> [ABOUT THIS EXERCISE]: Each entry below should be retyped exactly, with nothing omitted.

[Collected data]
============================================================

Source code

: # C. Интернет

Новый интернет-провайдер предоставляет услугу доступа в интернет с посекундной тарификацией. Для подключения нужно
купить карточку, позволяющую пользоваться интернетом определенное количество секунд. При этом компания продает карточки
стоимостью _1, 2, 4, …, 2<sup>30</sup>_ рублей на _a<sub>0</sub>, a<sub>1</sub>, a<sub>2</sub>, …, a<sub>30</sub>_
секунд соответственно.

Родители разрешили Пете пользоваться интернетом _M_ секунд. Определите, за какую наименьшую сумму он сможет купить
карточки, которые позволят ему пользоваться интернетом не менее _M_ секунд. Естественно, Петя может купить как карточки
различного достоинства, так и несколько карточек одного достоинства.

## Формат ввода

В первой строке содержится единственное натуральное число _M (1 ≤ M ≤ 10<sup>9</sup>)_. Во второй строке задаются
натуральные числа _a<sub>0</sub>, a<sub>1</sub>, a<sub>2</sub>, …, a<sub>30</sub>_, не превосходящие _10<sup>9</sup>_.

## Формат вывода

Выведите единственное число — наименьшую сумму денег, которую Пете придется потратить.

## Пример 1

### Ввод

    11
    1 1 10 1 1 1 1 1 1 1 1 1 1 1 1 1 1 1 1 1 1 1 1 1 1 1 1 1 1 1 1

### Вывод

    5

============================================================

> [TASK SOLUTION]:
Source code

: # C. Интернет

Новый интернет-провайдер предоставляет услугу доступа в интернет с посекундной тарификацией. Для подключения нужно
купить карточку, позволяющую пользоваться интернетом определенное количество секунд. При этом компания продает карточки
стоимостью _1, 2, 4, …, 2<sup>30</sup>_ рублей на _a<sub>0</sub>, a<sub>1</sub>, a<sub>2</sub>, …, a<sub>30</sub>_
секунд соответственно.

Родители разрешили Пете пользоваться интернетом _M_ секунд. Определите, за какую наименьшую сумму он сможет купить
карточки, которые позволят ему пользоваться интернетом не менее _M_ секунд. Естественно, Петя может купить как карточки
различного достоинства, так и несколько карточек одного достоинства.

## Формат ввода

В первой строке содержится единственное натуральное число _M (1 ≤ M ≤ 10<sup>9</sup>)_. Во второй строке задаются
натуральные числа _a<sub>0</sub>, a<sub>1</sub>, a<sub>2</sub>, …, a<sub>30</sub>_, не превосходящие _10<sup>9</sup>_.

## Формат вывода

Выведите единственное число — наименьшую сумму денег, которую Пете придется потратить.

## Пример 1

### Ввод

    11
    1 1 10 1 1 1 1 1 1 1 1 1 1 1 1 1 1 1 1 1 1 1 1 1 1 1 1 1 1 1 1

### Вывод

    5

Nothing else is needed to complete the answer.